Mon cher frère, vous nous faites espérer qu’on pourra enfin demander justice pour les Calas. Il est plaisant qu’il faille s’adresser à l’abbé de Chauvelin pour imprimer en sûreté une lettre de Donat Calas. Votre zèle et votre prudence n’ont rien négligé. Nous vous avons, mon cher frère, plus d’obligation qu’à personne.

Est-il possible qu’il soit si aisé d’être roué, et si difficile d’obtenir la permission de s’en plaindre !


4970 — À M.  LE CARDINAL DE BERNIS.
Aux Délices, le 19 juillet.

Ce n’est pas sans raison, monseigneur, et non sine numine Divum[1], que l’effigie de ma maigre physionomie est au Louvre, précisément au-dessous de votre rond et resplendissant et très-aimable visage ; c’est, comme disent les docteurs, un vrai type.

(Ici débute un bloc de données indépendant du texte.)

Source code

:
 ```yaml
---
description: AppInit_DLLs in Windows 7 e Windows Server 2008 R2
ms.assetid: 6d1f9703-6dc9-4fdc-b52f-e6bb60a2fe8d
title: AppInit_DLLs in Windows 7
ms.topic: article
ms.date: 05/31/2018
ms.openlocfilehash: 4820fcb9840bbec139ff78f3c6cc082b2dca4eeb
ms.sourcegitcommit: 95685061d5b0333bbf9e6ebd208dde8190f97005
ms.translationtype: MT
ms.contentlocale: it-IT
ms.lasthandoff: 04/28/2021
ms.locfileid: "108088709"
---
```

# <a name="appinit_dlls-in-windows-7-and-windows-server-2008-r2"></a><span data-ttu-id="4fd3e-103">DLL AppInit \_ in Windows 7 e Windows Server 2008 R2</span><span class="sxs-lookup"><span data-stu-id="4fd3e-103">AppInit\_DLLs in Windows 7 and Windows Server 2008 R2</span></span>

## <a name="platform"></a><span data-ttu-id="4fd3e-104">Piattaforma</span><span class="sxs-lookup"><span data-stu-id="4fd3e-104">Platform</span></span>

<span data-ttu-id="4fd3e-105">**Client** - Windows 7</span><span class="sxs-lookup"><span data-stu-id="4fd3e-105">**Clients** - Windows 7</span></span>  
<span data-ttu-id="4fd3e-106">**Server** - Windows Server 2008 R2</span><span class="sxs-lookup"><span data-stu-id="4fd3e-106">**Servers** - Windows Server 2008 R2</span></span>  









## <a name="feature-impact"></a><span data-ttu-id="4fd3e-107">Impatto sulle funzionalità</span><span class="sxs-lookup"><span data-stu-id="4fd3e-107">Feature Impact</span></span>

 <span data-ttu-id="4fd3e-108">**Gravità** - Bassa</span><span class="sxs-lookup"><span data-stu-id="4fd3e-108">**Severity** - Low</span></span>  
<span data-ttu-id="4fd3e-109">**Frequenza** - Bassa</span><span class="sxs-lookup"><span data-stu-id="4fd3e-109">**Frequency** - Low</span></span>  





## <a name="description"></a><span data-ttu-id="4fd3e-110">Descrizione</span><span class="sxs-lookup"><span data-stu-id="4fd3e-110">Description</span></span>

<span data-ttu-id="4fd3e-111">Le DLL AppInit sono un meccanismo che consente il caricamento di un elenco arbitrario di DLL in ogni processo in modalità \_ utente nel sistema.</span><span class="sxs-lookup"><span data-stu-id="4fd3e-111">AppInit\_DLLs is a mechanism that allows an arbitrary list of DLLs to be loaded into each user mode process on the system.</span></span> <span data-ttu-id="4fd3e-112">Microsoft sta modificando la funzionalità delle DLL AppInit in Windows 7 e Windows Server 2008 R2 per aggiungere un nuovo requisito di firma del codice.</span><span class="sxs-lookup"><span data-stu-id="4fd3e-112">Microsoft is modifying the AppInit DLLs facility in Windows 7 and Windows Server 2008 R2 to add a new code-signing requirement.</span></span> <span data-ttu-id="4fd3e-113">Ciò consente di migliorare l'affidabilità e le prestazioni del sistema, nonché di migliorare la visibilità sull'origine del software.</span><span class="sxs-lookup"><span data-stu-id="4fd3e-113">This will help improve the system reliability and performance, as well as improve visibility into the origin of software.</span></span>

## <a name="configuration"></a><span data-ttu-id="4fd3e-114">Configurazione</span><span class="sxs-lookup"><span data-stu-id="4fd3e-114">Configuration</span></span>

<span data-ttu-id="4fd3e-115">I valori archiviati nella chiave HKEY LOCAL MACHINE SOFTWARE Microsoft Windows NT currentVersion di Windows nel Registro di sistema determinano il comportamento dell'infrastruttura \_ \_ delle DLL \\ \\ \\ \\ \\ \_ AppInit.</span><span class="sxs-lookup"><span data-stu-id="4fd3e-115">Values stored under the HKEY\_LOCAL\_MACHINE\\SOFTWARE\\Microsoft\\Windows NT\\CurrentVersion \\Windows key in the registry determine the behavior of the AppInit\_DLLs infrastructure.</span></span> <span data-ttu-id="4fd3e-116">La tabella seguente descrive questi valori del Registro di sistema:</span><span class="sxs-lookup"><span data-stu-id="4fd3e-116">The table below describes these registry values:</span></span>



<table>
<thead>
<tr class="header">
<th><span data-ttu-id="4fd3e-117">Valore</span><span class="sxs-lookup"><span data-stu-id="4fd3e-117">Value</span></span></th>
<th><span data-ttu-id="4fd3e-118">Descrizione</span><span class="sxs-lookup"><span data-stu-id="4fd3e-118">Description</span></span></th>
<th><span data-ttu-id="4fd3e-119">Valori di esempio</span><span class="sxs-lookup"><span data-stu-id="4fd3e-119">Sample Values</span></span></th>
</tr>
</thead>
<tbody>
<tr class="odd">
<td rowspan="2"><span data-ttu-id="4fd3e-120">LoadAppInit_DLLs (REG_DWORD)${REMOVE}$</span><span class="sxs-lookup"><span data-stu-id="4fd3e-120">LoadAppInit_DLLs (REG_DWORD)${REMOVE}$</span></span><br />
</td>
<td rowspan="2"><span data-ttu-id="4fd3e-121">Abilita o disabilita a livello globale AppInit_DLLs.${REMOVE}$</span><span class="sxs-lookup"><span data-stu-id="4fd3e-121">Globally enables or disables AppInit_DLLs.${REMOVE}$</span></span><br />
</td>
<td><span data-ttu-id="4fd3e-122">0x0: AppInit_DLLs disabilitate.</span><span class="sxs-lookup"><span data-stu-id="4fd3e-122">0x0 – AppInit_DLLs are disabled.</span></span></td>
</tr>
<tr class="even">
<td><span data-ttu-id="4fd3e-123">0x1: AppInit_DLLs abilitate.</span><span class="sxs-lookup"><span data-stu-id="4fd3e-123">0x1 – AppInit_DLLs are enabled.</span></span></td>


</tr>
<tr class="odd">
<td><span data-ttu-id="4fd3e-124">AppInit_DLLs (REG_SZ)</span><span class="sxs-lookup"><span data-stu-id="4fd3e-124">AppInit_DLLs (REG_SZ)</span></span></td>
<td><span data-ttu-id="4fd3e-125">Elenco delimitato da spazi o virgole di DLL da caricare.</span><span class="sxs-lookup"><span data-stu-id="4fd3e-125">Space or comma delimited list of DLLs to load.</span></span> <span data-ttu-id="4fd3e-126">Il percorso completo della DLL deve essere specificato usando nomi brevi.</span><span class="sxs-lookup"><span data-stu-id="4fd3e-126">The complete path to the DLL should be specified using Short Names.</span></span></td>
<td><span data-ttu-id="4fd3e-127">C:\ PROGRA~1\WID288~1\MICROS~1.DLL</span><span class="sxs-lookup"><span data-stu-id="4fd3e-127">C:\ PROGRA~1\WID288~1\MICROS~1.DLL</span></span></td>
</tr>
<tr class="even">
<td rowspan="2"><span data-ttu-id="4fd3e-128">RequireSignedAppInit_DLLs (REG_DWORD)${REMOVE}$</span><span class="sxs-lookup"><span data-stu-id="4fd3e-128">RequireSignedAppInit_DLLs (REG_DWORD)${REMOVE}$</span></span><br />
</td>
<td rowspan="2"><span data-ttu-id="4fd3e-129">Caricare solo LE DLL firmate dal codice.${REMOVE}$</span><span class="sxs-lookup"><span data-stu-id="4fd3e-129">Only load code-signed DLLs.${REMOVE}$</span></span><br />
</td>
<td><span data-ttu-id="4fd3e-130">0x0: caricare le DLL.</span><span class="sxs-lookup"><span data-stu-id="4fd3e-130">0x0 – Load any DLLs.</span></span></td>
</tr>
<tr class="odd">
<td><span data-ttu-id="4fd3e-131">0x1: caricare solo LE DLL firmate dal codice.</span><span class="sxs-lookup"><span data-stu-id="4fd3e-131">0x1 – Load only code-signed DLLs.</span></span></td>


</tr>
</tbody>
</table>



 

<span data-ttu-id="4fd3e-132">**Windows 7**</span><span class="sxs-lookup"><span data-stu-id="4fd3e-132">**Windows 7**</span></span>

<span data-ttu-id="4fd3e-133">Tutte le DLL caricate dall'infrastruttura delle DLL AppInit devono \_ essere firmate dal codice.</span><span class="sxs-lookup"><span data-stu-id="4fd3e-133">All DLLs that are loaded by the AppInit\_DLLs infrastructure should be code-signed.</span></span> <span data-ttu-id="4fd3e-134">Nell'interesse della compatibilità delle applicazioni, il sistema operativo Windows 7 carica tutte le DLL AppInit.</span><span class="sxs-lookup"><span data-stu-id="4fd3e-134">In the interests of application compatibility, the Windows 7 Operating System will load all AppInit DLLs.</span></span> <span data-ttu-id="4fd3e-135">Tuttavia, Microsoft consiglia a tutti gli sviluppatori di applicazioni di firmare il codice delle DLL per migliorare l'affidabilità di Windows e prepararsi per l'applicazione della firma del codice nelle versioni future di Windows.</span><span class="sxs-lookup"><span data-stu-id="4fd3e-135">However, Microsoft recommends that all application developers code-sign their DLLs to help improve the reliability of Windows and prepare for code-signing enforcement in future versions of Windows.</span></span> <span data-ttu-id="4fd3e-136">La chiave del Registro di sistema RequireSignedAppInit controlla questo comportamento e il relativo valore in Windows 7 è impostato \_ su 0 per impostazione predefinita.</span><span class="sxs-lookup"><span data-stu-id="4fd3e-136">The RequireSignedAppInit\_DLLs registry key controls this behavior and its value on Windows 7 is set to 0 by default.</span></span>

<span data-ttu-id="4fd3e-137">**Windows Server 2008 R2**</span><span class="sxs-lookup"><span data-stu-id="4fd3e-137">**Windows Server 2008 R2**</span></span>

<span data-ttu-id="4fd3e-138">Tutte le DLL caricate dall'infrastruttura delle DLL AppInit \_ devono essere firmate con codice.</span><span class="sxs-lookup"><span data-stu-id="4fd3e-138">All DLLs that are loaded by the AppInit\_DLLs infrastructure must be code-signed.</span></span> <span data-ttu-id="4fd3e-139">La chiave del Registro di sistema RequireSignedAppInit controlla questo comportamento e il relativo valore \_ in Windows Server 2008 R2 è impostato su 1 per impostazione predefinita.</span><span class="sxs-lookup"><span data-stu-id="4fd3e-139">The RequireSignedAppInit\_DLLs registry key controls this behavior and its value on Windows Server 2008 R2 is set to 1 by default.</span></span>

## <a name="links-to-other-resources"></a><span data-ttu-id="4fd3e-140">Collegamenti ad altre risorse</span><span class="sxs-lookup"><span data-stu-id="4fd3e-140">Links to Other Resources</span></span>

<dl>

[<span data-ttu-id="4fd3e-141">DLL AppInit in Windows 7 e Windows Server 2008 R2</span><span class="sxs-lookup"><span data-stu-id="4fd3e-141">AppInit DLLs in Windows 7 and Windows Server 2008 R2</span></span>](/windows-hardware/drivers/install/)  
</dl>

Cela signifie que mon âme reçoit d’en haut les rayons de la vôtre. Vous avez bien voulu m’illuminer plus d’une fois sur mon œuvre des six jours ; vous ne vous êtes point rebuté. Comptez que je sens le prix de vos bontés comme celui de votre esprit et de votre goût. Que Votre Éminence a bien raison de dire[2] que

  1. Æn., II, 777.
  2. Voyez la lettre du cardinal, du 10 juillet, n° 4962.